● **Assigned task**:
In the records below, find the line with "lines are perpendicular" and repeat exactly every line from it through the line with "in mapped environment". Pictures stay out.
══════════
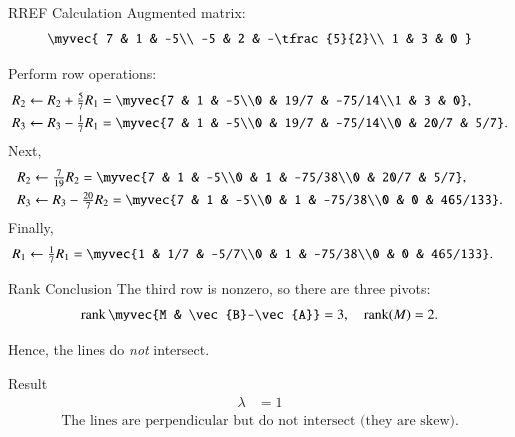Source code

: \documentclass{beamer}
\begin{document}
\begin{frame}{RREF Calculation}
Augmented matrix:
\begin{align}
\myvec{
7 & 1 & -5\\
-5 & 2 & -\tfrac{5}{2}\\
1 & 3 & 0
}
\end{align}

Perform row operations:
\begin{align}
R_2 &\leftarrow R_2 + \tfrac{5}{7}R_1 =
\myvec{7 & 1 & -5\\0 & 19/7 & -75/14\\1 & 3 & 0},\\
R_3 &\leftarrow R_3 - \tfrac{1}{7}R_1 =
\myvec{7 & 1 & -5\\0 & 19/7 & -75/14\\0 & 20/7 & 5/7}.
\end{align}
Next,
\begin{align}
R_2 &\leftarrow \tfrac{7}{19} R_2 =
\myvec{7 & 1 & -5\\0 & 1 & -75/38\\0 & 20/7 & 5/7},\\
R_3 &\leftarrow R_3 - \tfrac{20}{7} R_2 =
\myvec{7 & 1 & -5\\0 & 1 & -75/38\\0 & 0 & 465/133}.
\end{align}
Finally,
\begin{align}
R_1 &\leftarrow \tfrac{1}{7} R_1 =
\myvec{1 & 1/7 & -5/7\\0 & 1 & -75/38\\0 & 0 & 465/133}.
\end{align}
\end{frame}

\begin{frame}{Rank Conclusion}
The third row is nonzero, so there are three pivots:
\begin{align}
\operatorname{rank}\myvec{M & \vec{B}-\vec{A}} = 3, \quad
\operatorname{rank}(M) = 2.
\end{align}

Hence, the lines do \emph{not} intersect.
\end{frame}

\begin{frame}{Result}
\begin{align}
\lambda &= 1
\end{align}
\begin{align}
\text{The lines are perpendicular but do not intersect (they are skew).}
\end{align}
\end{frame}
\end{document}
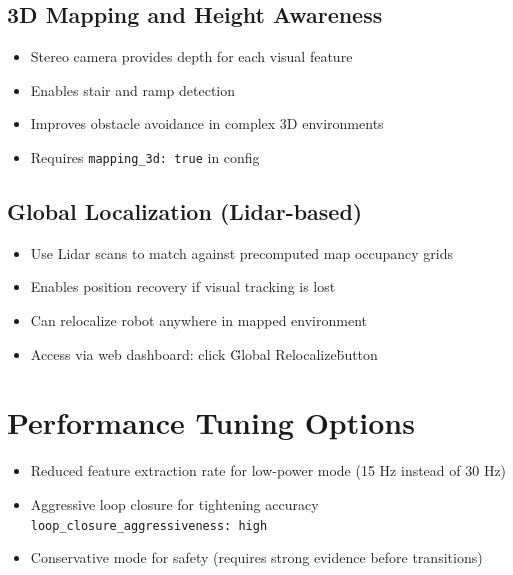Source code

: \subsection{3D Mapping and Height Awareness}
\begin{itemize}
    \item Stereo camera provides depth for each visual feature
    \item Enables stair and ramp detection
    \item Improves obstacle avoidance in complex 3D environments
    \item Requires \texttt{mapping\_3d: true} in config
\end{itemize}

\subsection{Global Localization (Lidar-based)}
\begin{itemize}
    \item Use Lidar scans to match against precomputed map occupancy grids
    \item Enables position recovery if visual tracking is lost
    \item Can relocalize robot anywhere in mapped environment
    \item Access via web dashboard: click \"Global Relocalize\" button
\end{itemize}

\section{Performance Tuning Options}

\begin{itemize}
    \item Reduced feature extraction rate for low-power mode (15 Hz instead of 30 Hz)
    \item Aggressive loop closure for tightening accuracy \texttt{loop\_closure\_aggressiveness: high}
    \item Conservative mode for safety (requires strong evidence before transitions)
\end{itemize}





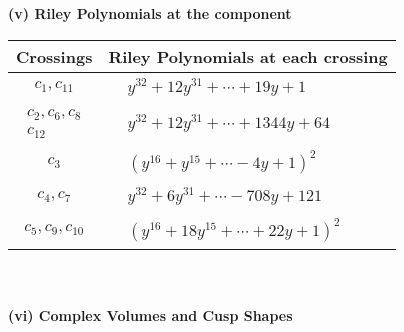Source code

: \documentclass[1p]{elsarticle_modified}
\theoremstyle{definition}
\begin{document}
\flushleft \textbf{(v) Riley Polynomials at the component}\newline \\
\begin{tabular}{m{50pt}|m{274pt}}
Crossings & \hspace{64pt}Riley Polynomials at each crossing \\
\hline $$\begin{aligned}c_{1},c_{11}\end{aligned}$$&$\begin{aligned}
&y^{32}+12 y^{31}+\cdots+19 y+1
\end{aligned}$\\
\hline $$\begin{aligned}c_{2},c_{6},c_{8}\\c_{12}\end{aligned}$$&$\begin{aligned}
&y^{32}+12 y^{31}+\cdots+1344 y+64
\end{aligned}$\\
\hline $$\begin{aligned}c_{3}\end{aligned}$$&$\begin{aligned}
&(y^{16}+y^{15}+\cdots-4 y+1)^{2}
\end{aligned}$\\
\hline $$\begin{aligned}c_{4},c_{7}\end{aligned}$$&$\begin{aligned}
&y^{32}+6 y^{31}+\cdots-708 y+121
\end{aligned}$\\
\hline $$\begin{aligned}c_{5},c_{9},c_{10}\end{aligned}$$&$\begin{aligned}
&(y^{16}+18 y^{15}+\cdots+22 y+1)^{2}
\end{aligned}$\\
\hline
\end{tabular}\\~\\
\newpage\flushleft \textbf{(vi) Complex Volumes and Cusp Shapes}
\end{document}
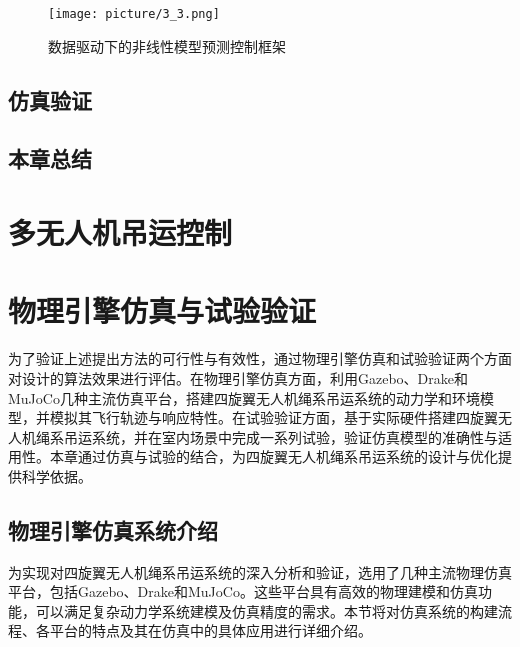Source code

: \documentclass[lang=chs, degree=master, blindreview=false, winfonts=true]{yanputhesis}
\begin{document}
\begin{figure}[hbt!]
	\centering
	\texttt{[image: picture/3\_3.png]} 
	\caption{数据驱动下的非线性模型预测控制框架} \label{illustration_framework}
\end{figure}
\section{仿真验证}


\section{本章总结}




\cleardoublepage

\chapter{多无人机吊运控制}




\cleardoublepage

\chapter{物理引擎仿真与试验验证}
为了验证上述提出方法的可行性与有效性，通过物理引擎仿真和试验验证两个方面对设计的算法效果进行评估。在物理引擎仿真方面，利用Gazebo、Drake和MuJoCo几种主流仿真平台，搭建四旋翼无人机绳系吊运系统的动力学和环境模型，并模拟其飞行轨迹与响应特性。在试验验证方面，基于实际硬件搭建四旋翼无人机绳系吊运系统，并在室内场景中完成一系列试验，验证仿真模型的准确性与适用性。本章通过仿真与试验的结合，为四旋翼无人机绳系吊运系统的设计与优化提供科学依据。
\section{物理引擎仿真系统介绍}

为实现对四旋翼无人机绳系吊运系统的深入分析和验证，选用了几种主流物理仿真平台，包括Gazebo、Drake和MuJoCo。这些平台具有高效的物理建模和仿真功能，可以满足复杂动力学系统建模及仿真精度的需求。本节将对仿真系统的构建流程、各平台的特点及其在仿真中的具体应用进行详细介绍。
\end{document}

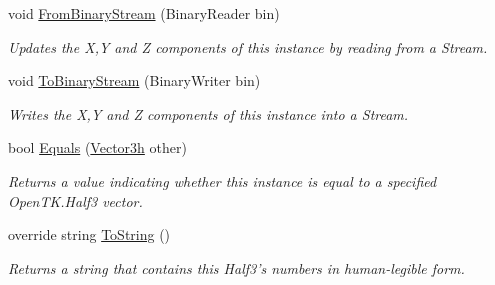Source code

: \begin{DoxyCompactItemize}
void \hyperlink{struct_open_t_k_1_1_vector3h_a7b3ee8aa56680cbc9a63225889e45ae7}{From\-Binary\-Stream} (Binary\-Reader bin)
\begin{DoxyCompactList}\small\item\em Updates the X,Y and Z components of this instance by reading from a Stream.\end{DoxyCompactList}\item 
void \hyperlink{struct_open_t_k_1_1_vector3h_a7bc89e7ee7e1a6098d7a8817610d53b8}{To\-Binary\-Stream} (Binary\-Writer bin)
\begin{DoxyCompactList}\small\item\em Writes the X,Y and Z components of this instance into a Stream.\end{DoxyCompactList}\item 
bool \hyperlink{struct_open_t_k_1_1_vector3h_a54d54e572541a14736ea97c0c4786170}{Equals} (\hyperlink{struct_open_t_k_1_1_vector3h}{Vector3h} other)
\begin{DoxyCompactList}\small\item\em Returns a value indicating whether this instance is equal to a specified Open\-T\-K.\-Half3 vector.\end{DoxyCompactList}\item 
override string \hyperlink{struct_open_t_k_1_1_vector3h_a528fb170e3b5a3b28c9750d2e704ac3d}{To\-String} ()
\begin{DoxyCompactList}\small\item\em Returns a string that contains this Half3's numbers in human-\/legible form.\end{DoxyCompactList}\end{DoxyCompactItemize}
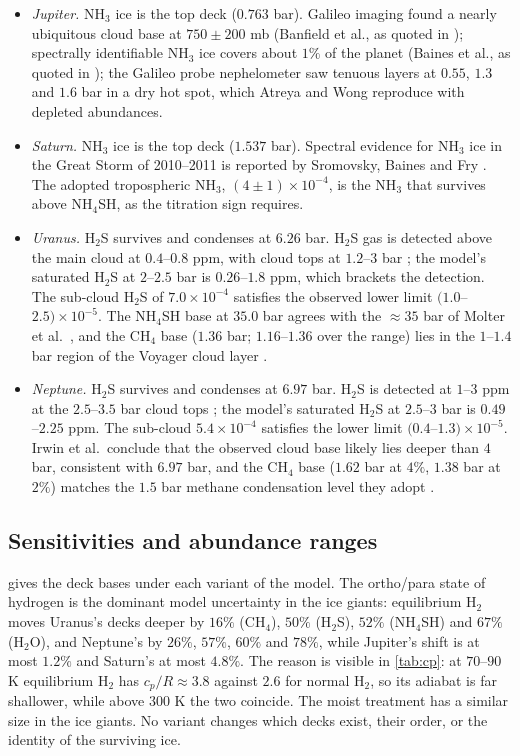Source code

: \documentclass[11pt]{article}
\theoremstyle{definition}\newtheorem{definition}[theorem]{Definition}
\theoremstyle{remark}\newtheorem{remark}[theorem]{Remark}
\begin{document}
\begin{itemize}
\item \emph{Jupiter.} NH$_3$ ice is the top deck ($0.763$ bar). Galileo imaging found a nearly ubiquitous cloud base at $750\pm200$ mb (Banfield et al., as quoted in \cite{AtreyaWong}); spectrally identifiable NH$_3$ ice covers about $1\%$ of the planet (Baines et al., as quoted in \cite{AtreyaWong}); the Galileo probe nephelometer saw tenuous layers at $0.55$, $1.3$ and $1.6$ bar in a dry hot spot, which Atreya and Wong reproduce with depleted abundances.
\item \emph{Saturn.} NH$_3$ ice is the top deck ($1.537$ bar). Spectral evidence for NH$_3$ ice in the Great Storm of 2010--2011 is reported by Sromovsky, Baines and Fry \cite{Sromovsky2013}. The adopted tropospheric NH$_3$, $(4\pm1)\times10^{-4}$, is the NH$_3$ that survives above NH$_4$SH, as the titration sign requires.
\item \emph{Uranus.} H$_2$S survives and condenses at $6.26$ bar. H$_2$S gas is detected above the main cloud at $0.4$--$0.8$ ppm, with cloud tops at $1.2$--$3$ bar \cite{Irwin2018}; the model's saturated H$_2$S at $2$--$2.5$ bar is $0.26$--$1.8$ ppm, which brackets the detection. The sub-cloud H$_2$S of $7.0\times10^{-4}$ satisfies the observed lower limit $(1.0$--$2.5)\times10^{-5}$. The NH$_4$SH base at $35.0$ bar agrees with the $\approx35$ bar of Molter et al.\ \cite{Molter2021}, and the CH$_4$ base ($1.36$ bar; $1.16$--$1.36$ over the range) lies in the $1$--$1.4$ bar region of the Voyager cloud layer \cite{Atreya2020}.
\item \emph{Neptune.} H$_2$S survives and condenses at $6.97$ bar. H$_2$S is detected at $1$--$3$ ppm at the $2.5$--$3.5$ bar cloud tops \cite{Irwin2019a}; the model's saturated H$_2$S at $2.5$--$3$ bar is $0.49$--$2.25$ ppm. The sub-cloud $5.4\times10^{-4}$ satisfies the lower limit $(0.4$--$1.3)\times10^{-5}$. Irwin et al.\ conclude that the observed cloud base likely lies deeper than $4$ bar, consistent with $6.97$ bar, and the CH$_4$ base ($1.62$ bar at $4\%$, $1.38$ bar at $2\%$) matches the $1.5$ bar methane condensation level they adopt \cite{Irwin2019a}.
\end{itemize}

\subsection{Sensitivities and abundance ranges}\label{sec:ranges}
 gives the deck bases under each variant of the model. The ortho/para state of hydrogen is the dominant model uncertainty in the ice giants: equilibrium H$_2$ moves Uranus's decks deeper by $16\%$ (CH$_4$), $50\%$ (H$_2$S), $52\%$ (NH$_4$SH) and $67\%$ (H$_2$O), and Neptune's by $26\%$, $57\%$, $60\%$ and $78\%$, while Jupiter's shift is at most $1.2\%$ and Saturn's at most $4.8\%$. The reason is visible in \cref{tab:cp}: at $70$--$90$ K equilibrium H$_2$ has $c_p/R\approx3.8$ against $2.6$ for normal H$_2$, so its adiabat is far shallower, while above $300$ K the two coincide. The moist treatment has a similar size in the ice giants. No variant changes which decks exist, their order, or the identity of the surviving ice.
\end{document}
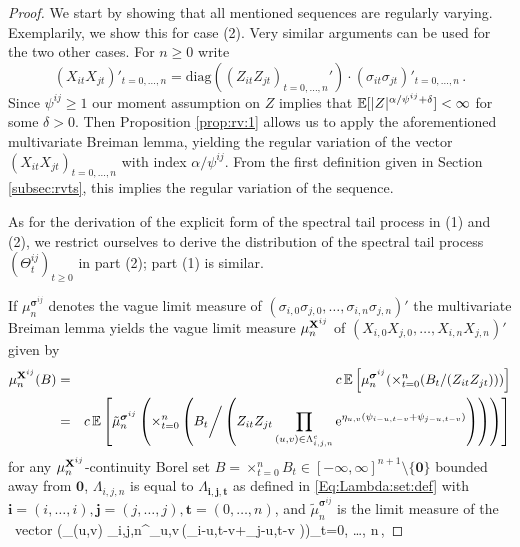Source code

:\ere
\begin{proof} 
We start by showing that all mentioned sequences 
are regularly varying. Exemplarily, we show this for case (2). 
Very similar arguments can be used for the two other cases.
For $n \geq 0$ write 
$$ \left(X_{it}X_{jt}\right)'_{t=0, \ldots, n}=\mbox{diag}\left((Z_{it}Z_{jt})_{t=0, \ldots, n}'\right)\cdot
\left(\sigma_{it}\sigma_{jt}\right)'_{t=0, \ldots, n}\,.$$
Since $\psi^{ij} \geq 1$ our moment assumption on $Z$ implies that 
${\mathbb E}[|Z|^{\alpha/\psi^{ij}+\delta}]<\infty$ for some $\delta>0$. Then  Proposition \ref{prop:rv:1} 
allows us to apply the aforementioned multivariate Breiman lemma, yielding  the  
regular variation of the vector $(X_{it}X_{jt})_{t=0, \ldots, n}$ with index $\alpha/\psi^{ij}$. From the first definition given in Section \ref{subsec:rvts}, this implies the regular variation of the sequence.
\par
As for the derivation of the explicit form of the spectral tail process in (1) and (2), we restrict ourselves to derive the distribution of the spectral tail process $(\Theta_t^{ij})_{t \geq 0}$ in part (2); part (1) is similar.
\par
If $\mu_n^{{\boldsymbol{\sigma}}^{ij}}$ denotes the vague limit measure of 
$(\sigma_{i,0}\sigma_{j,0}, \ldots, \sigma_{i,n}\sigma_{j,n})'$ the multivariate Breiman lemma yields 
the vague limit measure $\mu_n^{{\bf X}^{ij}}$ of $(X_{i,0}X_{j,0}, \ldots, X_{i,n}X_{j,n})'$ given by
\begin{eqnarray}\nonumber \mu_n^{{\bf X}^{ij}}(B)&=& c\,{\mathbb E}\left[\mu_n^{\boldsymbol{\sigma}^{ij}}(\times_{t=0}^n (B_t/(Z_{it}Z_{jt})))\right] \\
&=& \label{Eq:mu:X} c\,{\mathbb E}\left[\tilde{\mu}_n^{\boldsymbol{\sigma}^{ij}}\left(\times_{t=0}^n \left(B_t \bigg/ \left(Z_{it}Z_{jt}\prod_{(u,v) \in \Lambda_{i,j,n}^c}{\rm e}^{\eta_{u,v}(\psi_{i-u,t-v}+\psi_{j-u,t-v})}\right)\right)\right)\right] 
\end{eqnarray}
for any $\mu_n^{{\bf X}^{ij}}$-continuity  Borel set $B=\times_{t=0}^n B_t \in [-\infty,\infty]^{n+1} \setminus \{\mathbf{0}\}$ bounded away from $\mathbf{0}$, $\Lambda_{i,j,n}$ is equal to $\Lambda_{\mathbf{i}, \mathbf{j}, \mathbf{t}}$ 
as defined in \eqref{Eq:Lambda:set:def} with $\mathbf{i}=(i, \ldots, i), \mathbf{j}=(j, \ldots, j), \mathbf{t}=(0, \ldots ,n)$, and $\tilde{\mu}^{\boldsymbol{\sigma}^{ij}}_n$ 
is the limit measure of the \regvary\ vector
\beam \label{Eq:prod:sigma:tilde}
\Big(\prod_{(u,v) \in \Lambda_{i,j,n}}\ex^{\eta_{u,v}\,(\psi_{i-u,t-v}+\psi_{j-u,t-v} )}\Big)_{t=0, \ldots, n}\,,

\end{proof}
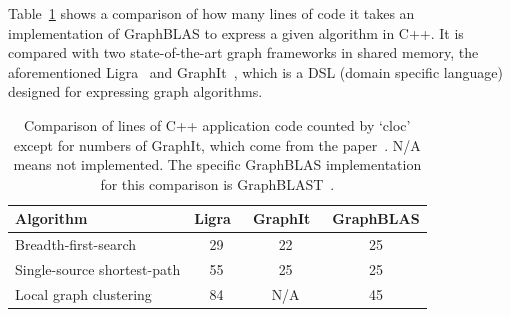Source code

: Table~\ref{tab:loc} shows a comparison of how many lines of code it takes an implementation of GraphBLAS to express a given algorithm in C++. It is compared with two state-of-the-art graph frameworks in shared memory, the aforementioned Ligra~\cite{Shun:2013:Ligra} and GraphIt~\cite{Zhang:2018:GHP}, which is a DSL (domain specific language) designed for expressing graph algorithms.

\begin{table}[t]
	\centering
	\begin{tabular}{lccc}
		\toprule
		Algorithm      & Ligra~\cite{Shun:2013:Ligra} & GraphIt~\cite{Zhang:2018:GHP} & GraphBLAS  \\ \midrule
		Breadth-first-search & 29 & 22  & 25 \\
		Single-source shortest-path   & 55 & 25 & 25 \\
		Local graph clustering  & 84 & N/A  & 45 \\ \bottomrule
	\end{tabular}
	\caption{Comparison of lines of C++ application code counted by `cloc' except for numbers of GraphIt, which come from the paper~\cite{Zhang:2018:GHP}. N/A means not implemented. The specific GraphBLAS implementation for this comparison is GraphBLAST~\cite{Yang:2019:GBL}.\label{tab:loc}}
\end{table}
══════════
● **Expected answer**:
\text{The lines are perpendicular but do not intersect (they are skew).}
\end{align}
\end{frame}
\end{document}
Source code

: \subsection{3D Mapping and Height Awareness}
\begin{itemize}
    \item Stereo camera provides depth for each visual feature
    \item Enables stair and ramp detection
    \item Improves obstacle avoidance in complex 3D environments
    \item Requires \texttt{mapping\_3d: true} in config
\end{itemize}

\subsection{Global Localization (Lidar-based)}
\begin{itemize}
    \item Use Lidar scans to match against precomputed map occupancy grids
    \item Enables position recovery if visual tracking is lost
    \item Can relocalize robot anywhere in mapped environment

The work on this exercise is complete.